Kumar may set up a trust by signing and registering a Trust Deed, which creates an
authentic and verifiable record of his intentions. The Trust Deed must clearly
specify the following:
(i) An unequivocal intention to create a trust;
(ii) Define the objectives of the trust;
(iii) Identity of the beneficiaries; and
(iv) Transfer of an identifiable property.

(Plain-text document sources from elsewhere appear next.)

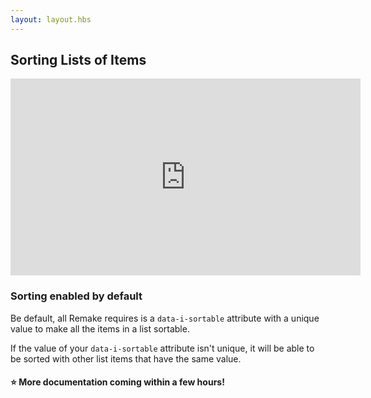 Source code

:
 ```yaml
---
layout: layout.hbs
---
```


## Sorting Lists of Items

<iframe width="560" height="315" src="https://www.youtube-nocookie.com/embed/5TNDjNbjsFA" frameborder="0" allow="accelerometer; autoplay; encrypted-media; gyroscope; picture-in-picture" allowfullscreen></iframe>

### Sorting enabled by default

Be default, all Remake requires is a `data-i-sortable` attribute with a unique value to make all the items in a list sortable.

If the value of your `data-i-sortable` attribute isn't unique, it will be able to be sorted with other list items that have the same value.

#### ⭐️ More documentation coming within a few hours! 

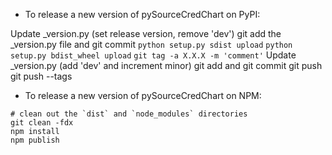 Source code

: - To release a new version of pySourceCredChart on PyPI:

Update _version.py (set release version, remove 'dev')
git add the _version.py file and git commit
`python setup.py sdist upload`
`python setup.py bdist_wheel upload`
`git tag -a X.X.X -m 'comment'`
Update _version.py (add 'dev' and increment minor)
git add and git commit
git push
git push --tags

- To release a new version of pySourceCredChart on NPM:

```
# clean out the `dist` and `node_modules` directories
git clean -fdx
npm install
npm publish
```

Kumar can also create the trust through a ‘Will’, which would be effective only upon
his death.

Things to keep in mind


If desired, Kumar can include a trusted
person as a ‘Protector’, to advise the
Trustees. The Protector will have the
power to overrule the Trustees on
certain decisions to ensure Kumar’s
wishes are carried out as intended.
Aside of being the ‘Author’, Kumar may
also be a Trustee; a Beneficiary; or all
three, when there are multiple
beneficiaries.

Apart from satisfying the essential criteria to create a trust, it is useful to provide
a clear delineation of authority and responsibilities when there are many trustees,
to avoid disputes.
Read more on the series:
SUCCESSION PLANNING: AN INTRODUCTION

NOMINEE VS LEGAL HEIRS: WHO INHERITS THE ASSETS?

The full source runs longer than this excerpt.